Intel’s One API : What We Know and How to Get Ready

What is One API? This has been a common question since Intel announced One API vision during Intel Architecture Day back in December 2018. The aim of this is to deliver uniform software experience with optimal performance across broad range of Intel hardware. There has been some press releases and high level presentations depicting how One API is going to solve programming challenge for scalar processors (CPUs), vector processors (GPUs), matrix processors (AI accelerators) as well as spatial processing elements (FPGAs). For people waiting for Intel Xe as Xeon Phi successor, this is exciting. But for application developers current situation is somewhat confusing as it is difficult to answer simple questions:

One API

  • How One API programming model will look like?
  • Will this be Intel's proprietary solution?
  • Will this be fully compatible with AMD or NVIDIA GPUs?
  • Should I port my application to CUDA/HIP/OpenACC/OpenMP or wait for One API?

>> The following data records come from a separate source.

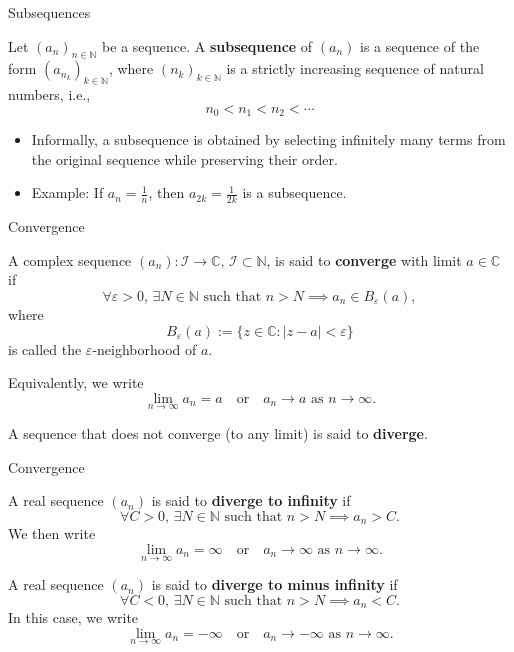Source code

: \documentclass[dvipsnames]{beamer}
\theoremstyle{plain}
\theoremstyle{definition}
\begin{document}
\begin{frame}{Subsequences}

\begin{definition}
Let \((a_n)_{n \in \mathbb{N}}\) be a sequence. A \textbf{subsequence} of \((a_n)\) is a sequence of the form \((a_{n_k})_{k \in \mathbb{N}}\), where \((n_k)_{k \in \mathbb{N}}\) is a strictly increasing sequence of natural numbers, i.e.,
\[
n_0 < n_1 < n_2 < \cdots
\]
\end{definition}

\begin{itemize}
    \item Informally, a subsequence is obtained by selecting infinitely many terms from the original sequence while preserving their order.
    \item Example: If \(a_n = \frac{1}{n}\), then \(a_{2k} = \frac{1}{2k}\) is a subsequence.
\end{itemize}

\end{frame}

\begin{frame}{Convergence}
\begin{definition}
A complex sequence \((a_n) : \mathcal{I} \to \mathbb{C}, \, \mathcal{I} \subset \mathbb{N}\), is said to \textbf{converge} with limit \(a \in \mathbb{C}\) if  
\[
\forall \varepsilon > 0, \, \exists N \in \mathbb{N} \text{ such that } n > N \implies a_n \in B_\varepsilon(a),
\]
where 
\[
B_\varepsilon(a) := \{ z \in \mathbb{C} : |z - a| < \varepsilon \}
\] 
is called the \(\varepsilon\)-neighborhood of \(a\).

Equivalently, we write
\[
\lim_{n \to \infty} a_n = a \quad \text{or} \quad a_n \to a \text{ as } n \to \infty.
\]

A sequence that does not converge (to any limit) is said to \textbf{diverge}.
\end{definition}

\end{frame}

\begin{frame}{Convergence}
\begin{definition}
A real sequence \((a_n)\) is said to \textbf{diverge to infinity} if  
\[
\forall C > 0, \, \exists N \in \mathbb{N} \text{ such that } n > N \implies a_n > C.
\]  
We then write
\[
\lim_{n \to \infty} a_n = \infty \quad \text{or} \quad a_n \to \infty \text{ as } n \to \infty.
\]

A real sequence \((a_n)\) is said to \textbf{diverge to minus infinity} if  
\[
\forall C < 0, \, \exists N \in \mathbb{N} \text{ such that } n > N \implies a_n < C.
\]  
In this case, we write
\[
\lim_{n \to \infty} a_n = -\infty \quad \text{or} \quad a_n \to -\infty \text{ as } n \to \infty.
\]
\end{definition}
\end{frame}
\end{document}
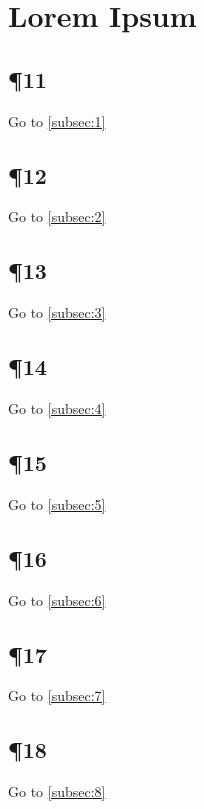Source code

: \documentclass[twoside]{article}
\begin{document}
\section{Lorem Ipsum}
\subsection{\P 11}\label{subsec:11}\lipsum[11] Go to \ref{subsec:1}
\subsection{\P 12}\label{subsec:12}\lipsum[12] Go to \ref{subsec:2}
\subsection{\P 13}\label{subsec:13}\lipsum[13] Go to \ref{subsec:3}
\subsection{\P 14}\label{subsec:14}\lipsum[14] Go to \ref{subsec:4}
\subsection{\P 15}\label{subsec:15}\lipsum[15] Go to \ref{subsec:5}
\subsection{\P 16}\label{subsec:16}\lipsum[16] Go to \ref{subsec:6}
\subsection{\P 17}\label{subsec:17}\lipsum[17] Go to \ref{subsec:7}
\subsection{\P 18}\label{subsec:18}\lipsum[18] Go to \ref{subsec:8}
\end{document}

Obviously Intel engineers and institutes with early access program can answer this questions. For the rest of us, these are all still unknowns. I am not in position to directly answers all questions but I have been looking at related announcements, conference presentations, mailing lists and code repositories. One can try to correlate this to find out how One API might look like. I tried to put together all information in this blog post and I think this gives a good picture of current state.

What Intel has announced?

There has been few press releases from Intel about One API (see list below). Intel announced One API during Intel Architecture Day (December 11th, 2018). There were not much details provided but it was clear that Intel want to provide a unified programming model to simplify application development across diverse computing architectures. Intel said a public project release will be available in 2019. In June 2019, during Intel’s Software Technology Day in London, Intel provided an update about One API project. It was announced that One API will support Direct Programming and API Programming model. The Direct Programming will be based on a new, direct programming language called Data Parallel C++ (DPC++). The API Programming approach will be based on optimized libraries to accelerate workload from different domains. The DPC++ is what most interesting to many of us and will be based Khronos Group’s SYCL heterogeneous programming model (more details in next section). A developer beta of One API project is expected to be released in Q4 2019.

If you would like to read these announcements (which are quite vague in my opinion), here are links:

What is in press, conferences, mailing lists or repositories?

As Intel has revealed very few details, different tech news portals have summarized above mentioned announcements and there is little (new) information. During last year Intel has emphasized that they would like to keep One API efforts open, standards based and portable. This claim is supported by the RFC that Intel team submitted to LLVM mailing list in January 2019. The RFC states that Intel would like to add SYCL programming model support and facilitate collaboration on C++ single-source heterogeneous programming for accelerators like GPU, FPGA, DSP, etc. from different hardware and software vendors. After couple of weeks, Intel open sourced SYCL Compiler and Runtime which is available on GitHub. This repository is seen as staging area for upstreaming SYCL support to LLVM.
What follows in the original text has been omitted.